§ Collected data

━━━━━━━━━━━━━━━━━━━━

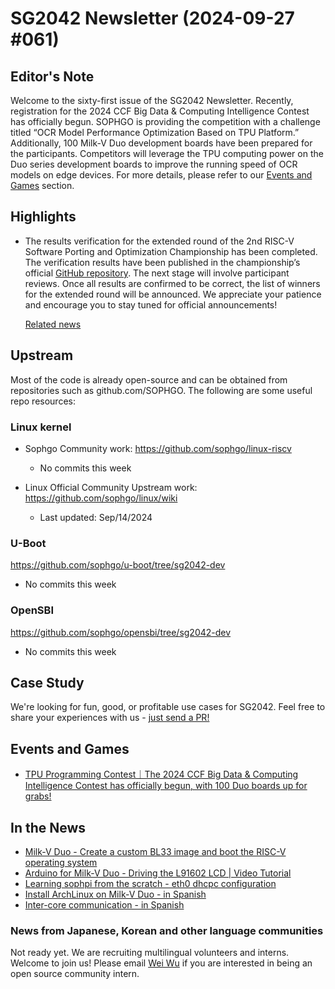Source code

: # SG2042 Newsletter (2024-09-27 #061)

## Editor's Note

Welcome to the sixty-first issue of the SG2042 Newsletter. Recently, registration for the 2024 CCF Big Data & Computing Intelligence Contest has officially begun. SOPHGO is providing the competition with a challenge titled “OCR Model Performance Optimization Based on TPU Platform.” Additionally, 100 Milk-V Duo development boards have been prepared for the participants. Competitors will leverage the TPU computing power on the Duo series development boards to improve the running speed of OCR models on edge devices. For more details, please refer to our [Events and Games](#Events-and-Games) section.

## Highlights

+ The results verification for the extended round of the 2nd RISC-V Software Porting and Optimization Championship has been completed. The verification results have been published in the championship’s official [GitHub repository](https://github.com/rv2036/rvspoc/tree/main/Results/Verifications). The next stage will involve participant reviews. Once all results are confirmed to be correct, the list of winners for the extended round will be announced. We appreciate your patience and encourage you to stay tuned for official announcements!

  [Related news](https://mp.weixin.qq.com/s/sXNI1lJXffbI04TKdCrWEw)

## Upstream

Most of the code is already open-source and can be obtained from repositories such as github.com/SOPHGO. The following are some useful repo resources:

### Linux kernel

+ Sophgo Community work: https://github.com/sophgo/linux-riscv

  + No commits this week

+ Linux Official Community Upstream work: https://github.com/sophgo/linux/wiki

  + Last updated: Sep/14/2024


### U-Boot

https://github.com/sophgo/u-boot/tree/sg2042-dev

+ No commits this week

### OpenSBI

https://github.com/sophgo/opensbi/tree/sg2042-dev

+ No commits this week

## Case Study

We're looking for fun, good, or profitable use cases for SG2042. Feel free to share your experiences with us - [just send a PR!](https://github.com/sophgocommunity/SG2042-Newsletter/pulls)

## Events and Games

+ [TPU Programming Contest｜The 2024 CCF Big Data & Computing Intelligence Contest has officially begun, with 100 Duo boards up for grabs!][event-1]

[event-1]:https://mp.weixin.qq.com/s/pXS4SMv9rkBRhDYwUOeEkA


## In the News

+ [Milk-V Duo - Create a custom BL33 image and boot the RISC-V operating system][news-1]
+ [Arduino for Milk-V Duo - Driving the L91602 LCD | Video Tutorial][news-2]
+ [Learning sophpi from the scratch - eth0 dhcpc configuration][news-3]
+ [Install ArchLinux on Milk-V Duo - in Spanish][news-4]
+ [Inter-core communication - in Spanish][news-5]

[news-1]:https://www.bilibili.com/video/BV1umbweDEnK
[news-2]:https://www.bilibili.com/video/BV1wbsmedE2x
[news-3]:https://zhuanlan.zhihu.com/p/721423792
[news-4]:https://minibots.wordpress.com/2024/09/23/instalacion-de-archlinux-en-milk-v-duo/
[news-5]:https://www.youtube.com/watch?v=2sAWq0tHEQ4

### News from Japanese, Korean and other language communities

Not ready yet. We are recruiting multilingual volunteers and interns. Welcome to join us! Please email [Wei Wu](mailto:wuwei2016@iscas.ac.cn) if you are interested in being an open source community intern.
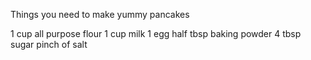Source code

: Things you need to make yummy pancakes

1 cup all purpose flour
1 cup milk
1 egg
half tbsp baking powder
4 tbsp sugar
pinch of salt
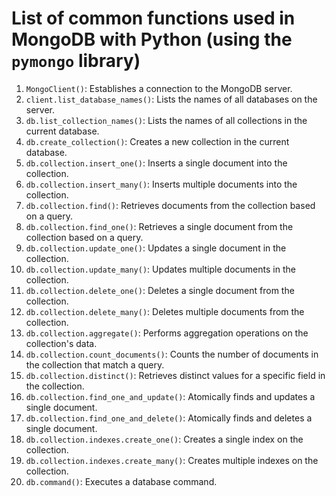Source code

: # List of common functions used in MongoDB with Python (using the `pymongo` library)

1. `MongoClient()`: Establishes a connection to the MongoDB server.
2. `client.list_database_names()`: Lists the names of all databases on the server.
3. `db.list_collection_names()`: Lists the names of all collections in the current database.
4. `db.create_collection()`: Creates a new collection in the current database.
5. `db.collection.insert_one()`: Inserts a single document into the collection.
6. `db.collection.insert_many()`: Inserts multiple documents into the collection.
7. `db.collection.find()`: Retrieves documents from the collection based on a query.
8. `db.collection.find_one()`: Retrieves a single document from the collection based on a query.
9. `db.collection.update_one()`: Updates a single document in the collection.
10. `db.collection.update_many()`: Updates multiple documents in the collection.
11. `db.collection.delete_one()`: Deletes a single document from the collection.
12. `db.collection.delete_many()`: Deletes multiple documents from the collection.
13. `db.collection.aggregate()`: Performs aggregation operations on the collection's data.
14. `db.collection.count_documents()`: Counts the number of documents in the collection that match a query.
15. `db.collection.distinct()`: Retrieves distinct values for a specific field in the collection.
16. `db.collection.find_one_and_update()`: Atomically finds and updates a single document.
17. `db.collection.find_one_and_delete()`: Atomically finds and deletes a single document.
18. `db.collection.indexes.create_one()`: Creates a single index on the collection.
19. `db.collection.indexes.create_many()`: Creates multiple indexes on the collection.
20. `db.command()`: Executes a database command.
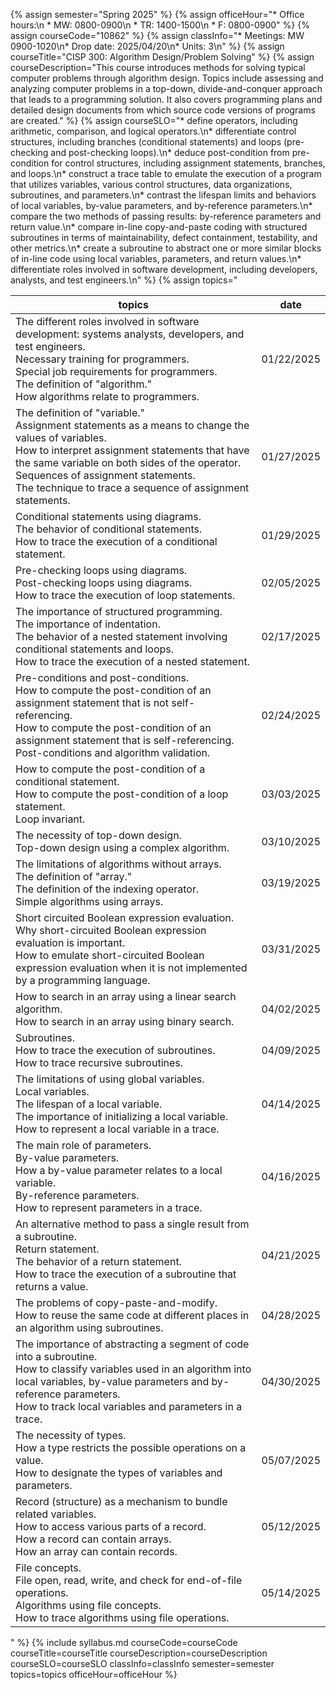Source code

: {% assign semester="Spring 2025" %}
{% assign officeHour="* Office hours:\n  * MW: 0800-0900\n  * TR: 1400-1500\n  * F: 0800-0900" %}
{% assign courseCode="10862" %}
{% assign classInfo="* Meetings: MW 0900-1020\n* Drop date: 2025/04/20\n* Units: 3\n" %}
{% assign courseTitle="CISP 300: Algorithm Design/Problem Solving" %}
{% assign courseDescription="This course introduces methods for solving typical computer problems through algorithm design. Topics include assessing and analyzing computer problems in a top-down, divide-and-conquer approach that leads to a programming solution. It also covers programming plans and detailed design documents from which source code versions of programs are created."  %}
{% assign courseSLO="* define operators, including arithmetic, comparison, and logical operators.\n* differentiate control structures, including branches (conditional statements) and loops (pre-checking and post-checking loops).\n* deduce post-condition from pre-condition for control structures, including assignment statements, branches, and loops.\n* construct a trace table to emulate the execution of a program that utilizes variables, various control structures, data organizations, subroutines, and parameters.\n* contrast the lifespan limits and behaviors of local variables, by-value parameters, and by-reference parameters.\n* compare the two methods of passing results: by-reference parameters and return value.\n* compare in-line copy-and-paste coding with structured subroutines in terms of maintainability, defect containment, testability, and other metrics.\n* create a subroutine to abstract one or more similar blocks of in-line code using local variables, parameters, and return values.\n* differentiate roles involved in software development, including developers, analysts, and test engineers.\n" %}
{% assign topics="<table><thead><tr><th>topics</th><th>date</th></tr></thead><tr><td>The different roles involved in software development: systems analysts, developers, and test engineers.<br />Necessary training for programmers.<br />Special job requirements for programmers.<br />The definition of &quot;algorithm.&quot;<br />How algorithms relate to programmers.</td>  <td>01/22/2025</td></tr> <tr><td>The definition of &quot;variable.&quot;<br />Assignment statements as a means to change the values of variables.<br />How to interpret assignment statements that have the same variable on both sides of the operator.<br />Sequences of assignment statements.<br />The technique to trace a sequence of assignment statements.</td>  <td>01/27/2025</td></tr> <tr><td>Conditional statements using diagrams.<br />The behavior of conditional statements.<br />How to trace the execution of a conditional statement.</td>  <td>01/29/2025</td></tr> <tr><td>Pre-checking loops using diagrams.<br />Post-checking loops using diagrams.<br />How to trace the execution of loop statements.</td>  <td>02/05/2025</td></tr> <tr><td>The importance of structured programming.<br />The importance of indentation.<br />The behavior of a nested statement involving conditional statements and loops.<br />How to trace the execution of a nested statement.</td>  <td>02/17/2025</td></tr> <tr><td>Pre-conditions and post-conditions.<br />How to compute the post-condition of an assignment statement that is not self-referencing.<br />How to compute the post-condition of an assignment statement that is self-referencing.<br />Post-conditions and algorithm validation.</td>  <td>02/24/2025</td></tr> <tr><td>How to compute the post-condition of a conditional statement.<br />How to compute the post-condition of a loop statement.<br />Loop invariant.</td>  <td>03/03/2025</td></tr> <tr><td>The necessity of top-down design.<br />Top-down design using a complex algorithm.</td>  <td>03/10/2025</td></tr> <tr><td>The limitations of algorithms without arrays.<br />The definition of &quot;array.&quot;<br />The definition of the indexing operator.<br />Simple algorithms using arrays.</td>  <td>03/19/2025</td></tr> <tr><td>Short circuited Boolean expression evaluation.<br />Why short-circuited Boolean expression evaluation is important.<br />How to emulate short-circuited Boolean expression evaluation when it is not implemented by a programming language.</td>  <td>03/31/2025</td></tr> <tr><td>How to search in an array using a linear search algorithm.<br />How to search in an array using binary search.</td>  <td>04/02/2025</td></tr> <tr><td>Subroutines.<br />How to trace the execution of subroutines.<br />How to trace recursive subroutines.</td>  <td>04/09/2025</td></tr> <tr><td>The limitations of using global variables.<br />Local variables.<br />The lifespan of a local variable.<br />The importance of initializing a local variable.<br />How to represent a local variable in a trace.</td>  <td>04/14/2025</td></tr> <tr><td>The main role of parameters.<br />By-value parameters.<br />How a by-value parameter relates to a local variable.<br />By-reference parameters.<br />How to represent parameters in a trace.</td>  <td>04/16/2025</td></tr> <tr><td>An alternative method to pass a single result from a subroutine.<br />Return statement.<br />The behavior of a return statement.<br />How to trace the execution of a subroutine that returns a value.</td>  <td>04/21/2025</td></tr> <tr><td>The problems of copy-paste-and-modify.<br />How to reuse the same code at different places in an algorithm using subroutines.</td>  <td>04/28/2025</td></tr> <tr><td>The importance of abstracting a segment of code into a subroutine.<br />How to classify variables used in an algorithm into local variables, by-value parameters and by-reference parameters.<br />How to track local variables and parameters in a trace.</td>  <td>04/30/2025</td></tr> <tr><td>The necessity of types.<br />How a type restricts the possible operations on a value.<br />How to designate the types of variables and parameters.</td>  <td>05/07/2025</td></tr> <tr><td>Record (structure) as a mechanism to bundle related variables.<br />How to access various parts of a record.<br />How a record can contain arrays.<br />How an array can contain records.</td>  <td>05/12/2025</td></tr> <tr><td>File concepts.<br />File open, read, write, and check for end-of-file operations.<br />Algorithms using file concepts.<br />How to trace algorithms using file operations.</td>  <td>05/14/2025</td></tr></table>" %}
{% include syllabus.md courseCode=courseCode courseTitle=courseTitle courseDescription=courseDescription courseSLO=courseSLO  classInfo=classInfo semester=semester topics=topics officeHour=officeHour %}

━━━━━━━━━━━━━━━━━━━━

§ Activity
Exact duplication is required for the lines above, from the line that contains "https://github.com/sophgo/u-boot/tree/sg2042-dev" to the line that contains "[news-3]:https://zhuanlan.zhihu.com/p/721423792", inclusive; omit all others.

§ Answer area
https://github.com/sophgo/u-boot/tree/sg2042-dev

+ No commits this week

### OpenSBI

https://github.com/sophgo/opensbi/tree/sg2042-dev

+ No commits this week

## Case Study

We're looking for fun, good, or profitable use cases for SG2042. Feel free to share your experiences with us - [just send a PR!](https://github.com/sophgocommunity/SG2042-Newsletter/pulls)

## Events and Games

+ [TPU Programming Contest｜The 2024 CCF Big Data & Computing Intelligence Contest has officially begun, with 100 Duo boards up for grabs!][event-1]

[event-1]:https://mp.weixin.qq.com/s/pXS4SMv9rkBRhDYwUOeEkA


## In the News

+ [Milk-V Duo - Create a custom BL33 image and boot the RISC-V operating system][news-1]
+ [Arduino for Milk-V Duo - Driving the L91602 LCD | Video Tutorial][news-2]
+ [Learning sophpi from the scratch - eth0 dhcpc configuration][news-3]
+ [Install ArchLinux on Milk-V Duo - in Spanish][news-4]
+ [Inter-core communication - in Spanish][news-5]

[news-1]:https://www.bilibili.com/video/BV1umbweDEnK
[news-2]:https://www.bilibili.com/video/BV1wbsmedE2x
[news-3]:https://zhuanlan.zhihu.com/p/721423792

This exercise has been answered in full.